High Court Hearing this Afternoon for Challenge to Stop Commission of Inquiry

High Court Hearing this Afternoon for Challenge to Stop Commission of Inquiry into Post-Election Violence

Kgalema Motlanthe

Charles & the Counselling Services Unit v the President of Zimbabwe and 10 Others

A preliminary application for this case to be dealt with on an urgent basis has been set down for hearing today.

The application will be heard by Justice Mangota this afternoon, Wednesday 10th October, at the High Court, Harare, starting at 3 pm. 

As this is a chamber application, the judge may deal with it in chambers [i.e. in his office], in which case only the parties and their legal practitioners will be able to attend.  In view of the importance of the case, however, the judge may decide to hear it in open court – if he does so, interested members of the public will be able to attend.

If Justice Mangota grants this application, the case will jump the queue of ordinary cases awaiting hearing.  If not, it will have to take its turn on the ordinary court roll, and that could mean its hearing will be delayed for weeks – possibly until after the Commission delivers its report, which it is obliged to do by 19th December 2018.

Reminder: What the Case is About

The Commission of Inquiry into Post-Election Violence was established by a Presidential proclamation gazetted on 14th September [link].  The seven Commissioners were sworn in on the 19th September.  It is due to start hearing evidence next week, and must submit its report to the President by 19th December.

On the same day the proclamation establishing the Commission was published in the Gazette, an application was filed in the High Court to set aside its establishment.  The applicants’ papers in the case [Charles & the Counselling Services Unit v the President of Zimbabwe and 10 Others] can be viewed on the Veritas website [link].  See also Veritas’ Commissions Watch bulletin of 25th September [link].

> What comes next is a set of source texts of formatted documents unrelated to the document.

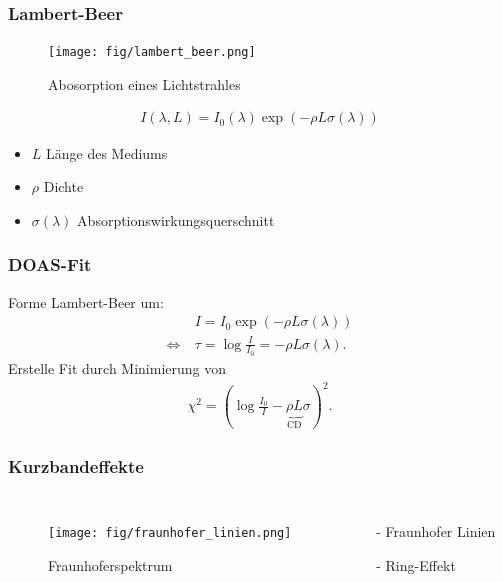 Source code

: \documentclass{beamer}
\begin{document}
\begin{frame}
    \frametitle{Lambert-Beer}
    \begin{figure}[h]
        \texttt{[image: fig/lambert\_beer.png]}
        \caption{Abosorption eines Lichtstrahles}
    \end{figure}
    \begin{align}
    	I(\lambda, L) = I_0 (\lambda) \exp (- \rho  L \sigma (\lambda) )
    \end{align}
    \begin{itemize}
        \item $L$ Länge des Mediums
        \item $\rho$ Dichte
        \item $\sigma (\lambda)$ Absorptionswirkungsquerschnitt %
    \end{itemize}
\end{frame}


\begin{frame}
    \frametitle{DOAS-Fit}
    Forme Lambert-Beer um:
	\begin{align}
        & I = I_0 \exp (-\rho L \sigma (\lambda)) \\
        \Leftrightarrow \ &\tau = \log \frac{I}{I_0} = - \rho L \sigma (\lambda).
	\end{align}
    \pause
	Erstelle Fit durch Minimierung von
    \begin{align}
        \chi^2 = ( \log \frac{I_0}{I} -\underbrace{\rho L}_{\text{CD}} \sigma )^2. 
    \end{align}
\end{frame}


\begin{frame}
    \frametitle{Kurzbandeffekte}
    \begin{columns}
    \begin{figure}
        \texttt{[image: fig/fraunhofer\_linien.png]}
        \caption{Fraunhoferspektrum}
    \end{figure}
        \begin{itemize}
            \item[-]{Fraunhofer Linien}
                \pause
            \item[-]{Ring-Effekt}
        \end{itemize}
    \end{columns}
\end{frame}
\end{document}
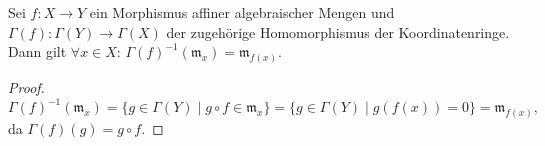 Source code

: \begin{prop}
  \label{prop:funktiorialitaet-specm}
  Sei $f:X\rightarrow Y$ ein Morphismus affiner algebraischer Mengen und $\Gamma(f):\Gamma(Y)\rightarrow\Gamma(X)$
  der zugehörige Homomorphismus der Koordinatenringe. Dann gilt $\forall x\in X$:
  $\Gamma(f)^{-1}(\mathfrak{m}_{x})=\mathfrak{m}_{f(x)}$.
\end{prop}
\begin{proof}
  \[
    \Gamma(f)^{-1}(\mathfrak{m}_{x})=\{g\in\Gamma(Y)\mid g\circ f \in \mathfrak{m}_{x}\}=\{g\in\Gamma(Y)\mid g(f(x)) = 0 \} = \mathfrak{m}_{f(x)},
  \]
  da $\Gamma(f)(g) =g \circ f$.
\end{proof}

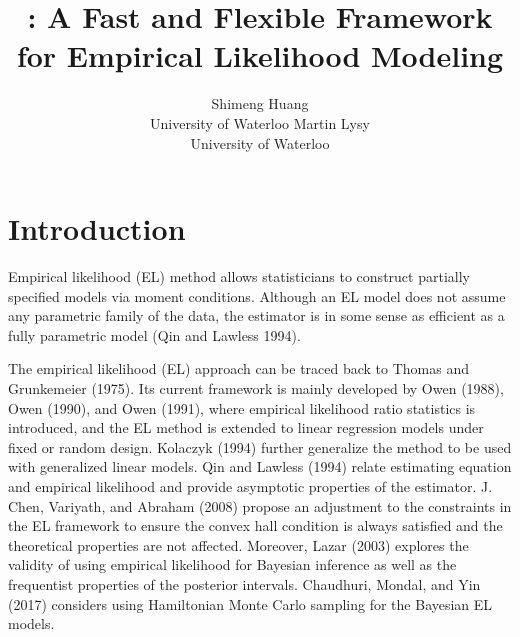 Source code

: \documentclass[article]{jss}
\author{
Shimeng Huang\\University of Waterloo \And Martin Lysy\\University of Waterloo
}
\title{\pkg{flexEL}: A Fast and Flexible Framework for Empirical Likelihood Modeling}
\renewcommand{\|}{\,|\,}
\begin{document}
\maketitle

% 
\hypertarget{introduction}{%
\section{Introduction}\label{introduction}}

Empirical likelihood (EL) method allows statisticians to construct partially specified models via moment conditions. Although an EL model does not assume any parametric family of the data, the estimator is in some sense as efficient as a fully parametric model (Qin and Lawless 1994).

The empirical likelihood (EL) approach can be traced back to Thomas and Grunkemeier (1975). Its current framework is mainly developed by Owen (1988), Owen (1990), and Owen (1991), where empirical likelihood ratio statistics is introduced, and the EL method is extended to linear regression models under fixed or random design. Kolaczyk (1994) further generalize the method to be used with generalized linear models. Qin and Lawless (1994) relate estimating equation and empirical likelihood and provide asymptotic properties of the estimator. J. Chen, Variyath, and Abraham (2008) propose an adjustment to the constraints in the EL framework to ensure the convex hall condition is always satisfied and the theoretical properties are not affected. Moreover, Lazar (2003) explores the validity of using empirical likelihood for Bayesian inference as well as the frequentist properties of the posterior intervals. Chaudhuri, Mondal, and Yin (2017) considers using Hamiltonian Monte Carlo sampling for the Bayesian EL models.
\end{document}
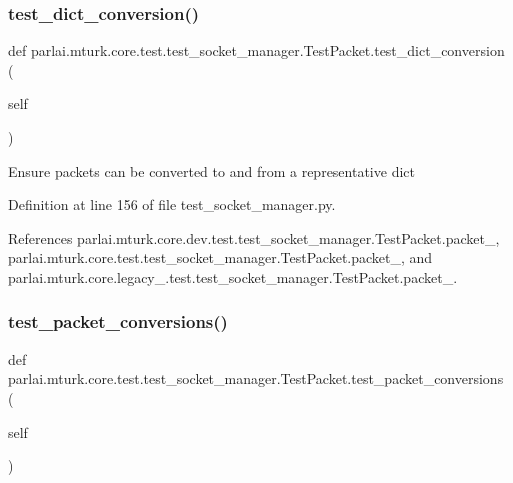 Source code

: \subsubsection{\texorpdfstring{test\+\_\+dict\+\_\+conversion()}{test\_dict\_conversion()}}
{\footnotesize\ttfamily def parlai.\+mturk.\+core.\+test.\+test\+\_\+socket\+\_\+manager.\+Test\+Packet.\+test\+\_\+dict\+\_\+conversion (\begin{DoxyParamCaption}\item[{}]{self }\end{DoxyParamCaption})}

\begin{DoxyVerb}Ensure packets can be converted to and from a representative dict\end{DoxyVerb}
 

Definition at line 156 of file test\+\_\+socket\+\_\+manager.\+py.



References parlai.\+mturk.\+core.\+dev.\+test.\+test\+\_\+socket\+\_\+manager.\+Test\+Packet.\+packet\+\_, parlai.\+mturk.\+core.\+test.\+test\+\_\+socket\+\_\+manager.\+Test\+Packet.\+packet\+\_, and parlai.\+mturk.\+core.\+legacy\+\_.\+test.\+test\+\_\+socket\+\_\+manager.\+Test\+Packet.\+packet\+\_.

\mbox{\label{classparlai_1_1mturk_1_1core_1_1test_1_1test__socket__manager_1_1TestPacket_a6336e783e860361ac933d5737298d26f}} 
\subsubsection{\texorpdfstring{test\+\_\+packet\+\_\+conversions()}{test\_packet\_conversions()}}
{\footnotesize\ttfamily def parlai.\+mturk.\+core.\+test.\+test\+\_\+socket\+\_\+manager.\+Test\+Packet.\+test\+\_\+packet\+\_\+conversions (\begin{DoxyParamCaption}\item[{}]{self }\end{DoxyParamCaption})}

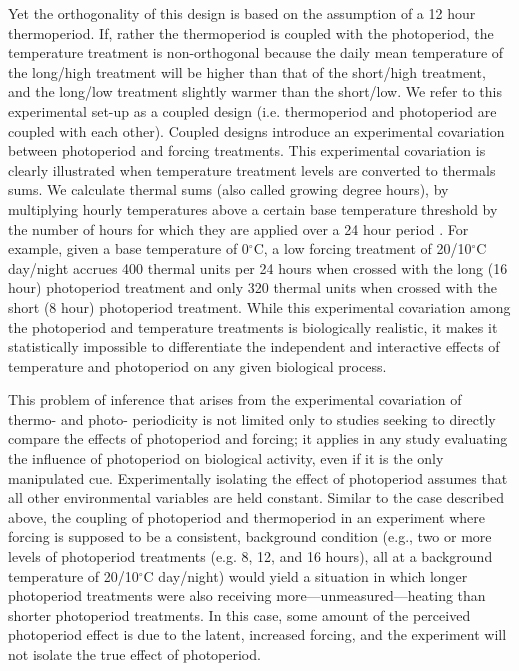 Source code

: \documentclass[11pt]{article}
\begin{document}
Yet the orthogonality of this design is based on the assumption of a 12 hour thermoperiod. If, rather the thermoperiod is coupled with the photoperiod, the temperature treatment is non-orthogonal because the daily mean temperature of the long/high treatment will be higher than that of the short/high treatment, and the long/low treatment slightly warmer than the short/low. We refer to this experimental set-up as a coupled design (i.e. thermoperiod and photoperiod are coupled with each other).  %
Coupled designs introduce an experimental covariation between photoperiod and forcing treatments. This experimental covariation is clearly illustrated when temperature treatment levels are converted to thermals sums. We calculate thermal sums (also called growing degree hours), by multiplying hourly temperatures above a certain base temperature threshold by the number of hours for which they are applied over a 24 hour period \citep{Parent:2019ug}. For example, given a base temperature of 0$^{\circ}$C, a low forcing treatment of 20/10$^{\circ}$C day/night accrues 400 thermal units per 24 hours  when crossed with the long (16 hour) photoperiod treatment and only 320 thermal units when crossed with the short (8 hour) photoperiod treatment. While this experimental covariation among the photoperiod and temperature treatments is biologically realistic, it makes it statistically impossible to differentiate the independent and interactive effects of temperature and photoperiod on any given biological process.

This problem of inference that arises from the experimental covariation of thermo- and photo- periodicity is not limited only to studies seeking to directly compare the effects of photoperiod and forcing; it applies in any study evaluating the influence of photoperiod on biological activity, even if it is the only manipulated cue. Experimentally isolating the effect of photoperiod assumes that all other environmental variables are held constant.  Similar to the case described above, %
the coupling of photoperiod and thermoperiod in an experiment where forcing is supposed to be a consistent, background condition (e.g., two or more levels of photoperiod treatments (e.g. 8, 12, and 16 hours), all at a background temperature of 20/10$^{\circ}$C day/night) would yield a situation in which longer photoperiod treatments were also receiving more---unmeasured---heating than shorter photoperiod treatments. In this case, some amount of the perceived photoperiod effect is due to the latent, increased forcing, and the experiment will not isolate the true effect of photoperiod.
\end{document}

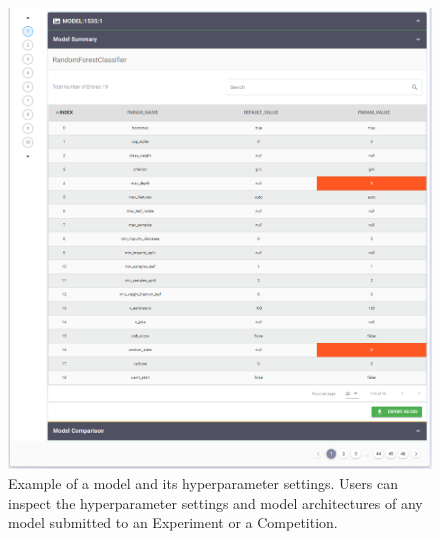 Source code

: \begin{figure}[h!]
  \centering
  \includegraphics[width=1\textwidth]{figures/model.png}
  \caption{Example of a model and its hyperparameter settings. Users can inspect the hyperparameter settings and model architectures of any model submitted to an Experiment or a Competition.}
\end{figure} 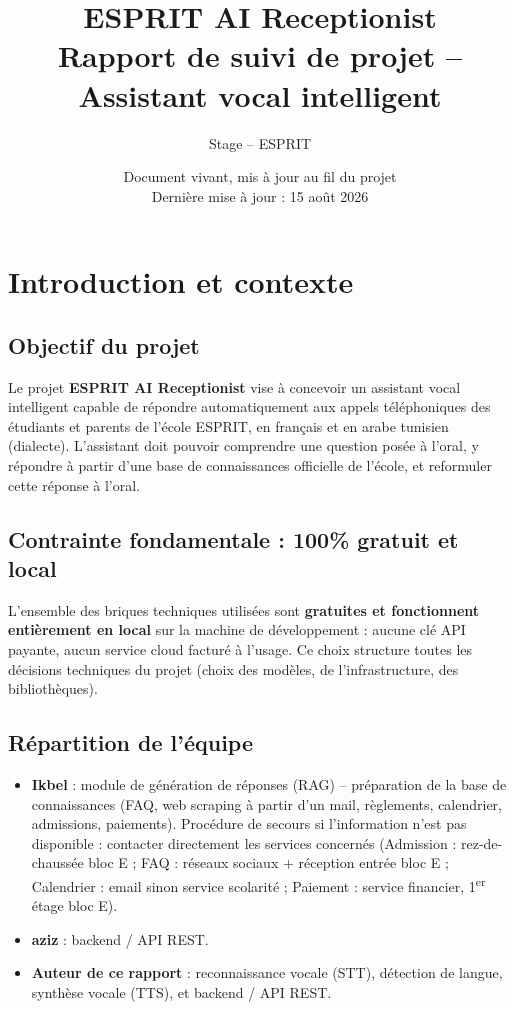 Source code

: \documentclass[11pt,a4paper]{report}
\title{\vspace{-2cm}\textbf{\Huge ESPRIT AI Receptionist}\\[0.3cm]\Large Rapport de suivi de projet -- Assistant vocal intelligent}
\author{Stage -- ESPRIT}
\date{Document vivant, mis à jour au fil du projet\\Dernière mise à jour : 15 août 2026}
\begin{document}
\maketitle
\tableofcontents

\chapter{Introduction et contexte}

\section{Objectif du projet}
Le projet \textbf{ESPRIT AI Receptionist} vise à concevoir un assistant vocal intelligent
capable de répondre automatiquement aux appels téléphoniques des étudiants et parents de
l'école ESPRIT, en français et en arabe tunisien (dialecte). L'assistant doit pouvoir
comprendre une question posée à l'oral, y répondre à partir d'une base de connaissances
officielle de l'école, et reformuler cette réponse à l'oral.

\section{Contrainte fondamentale : 100\% gratuit et local}
L'ensemble des briques techniques utilisées sont \textbf{gratuites et fonctionnent
entièrement en local} sur la machine de développement : aucune clé API payante, aucun
service cloud facturé à l'usage. Ce choix structure toutes les décisions techniques du
projet (choix des modèles, de l'infrastructure, des bibliothèques).

\section{Répartition de l'équipe}
\begin{itemize}[leftmargin=1.2cm]
    \item \textbf{Ikbel} : module de génération de réponses (RAG) -- préparation de la
    base de connaissances (FAQ, web scraping à partir d'un mail, règlements, calendrier,
    admissions, paiements). Procédure de secours si l'information n'est pas disponible :
    contacter directement les services concernés (Admission : rez-de-chaussée bloc E ;
    FAQ : réseaux sociaux + réception entrée bloc E ; Calendrier : email sinon service
    scolarité ; Paiement : service financier, 1\textsuperscript{er} étage bloc E).
    \item \textbf{aziz} : backend / API REST.
    \item \textbf{Auteur de ce rapport} : reconnaissance vocale (STT), détection de
    langue, synthèse vocale (TTS), et backend / API REST.
\end{itemize}
\end{document}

The applicants challenge the Commission on several grounds:

  • The President established the Commission without seeking the advice of the Cabinet [This ground is based on the fact that the President announced the Commission’s establishment before he had appointed a Cabinet].
  • The President established the Commission without publishing a proclamation as required by the Commissions of Inquiry Act [Now of course the President has done so].
  • The President could not appoint a Commission to inquire into his own conduct [This challenge arises because, under section 213 of the Constitution, the President is responsible for deploying the Defence Forces and therefore, the applicants assume, he ordered their deployment on the 1st August].
  • Two of the Commissioners, in public statements, have allegedly shown that they are likely to be biased or that they have prejudged the subject-matter of the Commission’s inquiry.
  • The Commission’s terms of reference presuppose that it was justifiable for armed soldiers to be present on the streets of Harare on the 1st August.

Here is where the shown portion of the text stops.